チャロナーが自作の筋書き[ジャコバイトのドーバー城襲撃阻止]を売り込もうとした同じ日に、ニュートンは、有罪となった別の硬貨偽造犯を処刑するかどうかについて控訴院で助言を行った。二人の男は廊下で偶然すれ違った。ニュートンはチャロナーに気づき、控訴院裁判官に確認を取った。
[こうしてチャロナーを逮捕したものの、重要証人のホロウェイはチャロナーの脅しと金によってスコットランドへ逃亡、証拠不十分で訴追棄却。七ヶ月の収監後釈放されたチャロナーは、造幣局の不正を暴こうとして、逆に造幣局に罪を着せられて牢獄に入れられ酷い目にあったと議会に訴えた]
(略)
「造幣局のある者」という慎重な言い回しが、本当は誰を指しているのかは明らかだった。
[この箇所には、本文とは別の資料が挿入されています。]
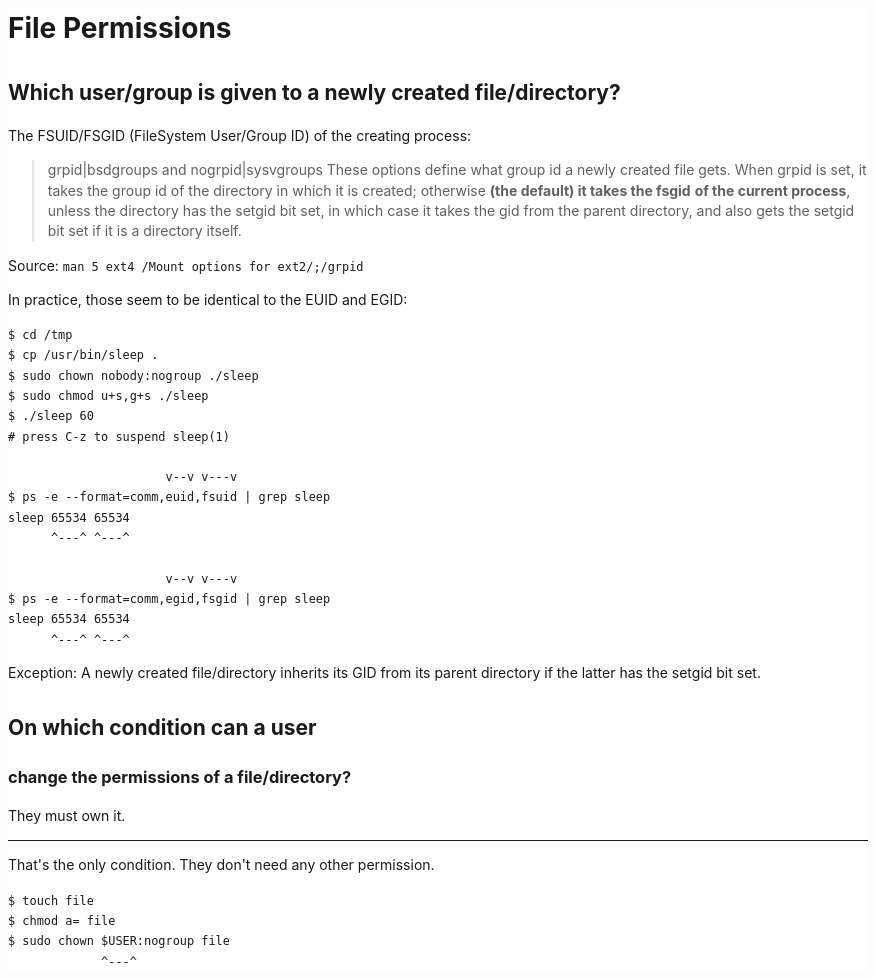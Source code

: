 # File Permissions
## Which user/group is given to a newly created file/directory?

The FSUID/FSGID (FileSystem User/Group ID) of the creating process:

   > grpid|bsdgroups and nogrpid|sysvgroups
   >        These  options  define  what group id a newly created file gets.
   >        When grpid is set, it takes the group id  of  the  directory  in
   >        which  it is created; otherwise **(the default) it takes the fsgid**
   >        **of the current process**, unless the directory has the setgid  bit
   >        set,  in  which case it takes the gid from the parent directory,
   >        and also gets the setgid bit set if it is a directory itself.

Source: `man 5 ext4 /Mount options for ext2/;/grpid`

In practice, those seem to be identical to the EUID and EGID:

    $ cd /tmp
    $ cp /usr/bin/sleep .
    $ sudo chown nobody:nogroup ./sleep
    $ sudo chmod u+s,g+s ./sleep
    $ ./sleep 60
    # press C-z to suspend sleep(1)

                          v--v v---v
    $ ps -e --format=comm,euid,fsuid | grep sleep
    sleep 65534 65534
          ^---^ ^---^

                          v--v v---v
    $ ps -e --format=comm,egid,fsgid | grep sleep
    sleep 65534 65534
          ^---^ ^---^

Exception: A  newly created  file/directory  inherits its  GID  from its  parent
directory if the latter has the setgid bit set.

##
## On which condition can a user
### change the permissions of a file/directory?

They must own it.

---

That's the only condition.  They don't need any other permission.

    $ touch file
    $ chmod a= file
    $ sudo chown $USER:nogroup file
                 ^---^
私的な報復のために国家権力を行使して一人の男を殺す。その手段と動機を持ち合わせているのは、アイザック・ニュートンだけだ。
(略)
今度は役割が入れ替わり、アイサック・ニュートンが被告席に立ち、無実の男に罪を着せたという容疑に対して、自らを弁護することになった。(略)最終的に、調査委員たちはチャロナーの主張を退ける報告書を作成したが、ただあっさりと却下したために、完全な免責を望むニュートンは気持ちが収まらなかった。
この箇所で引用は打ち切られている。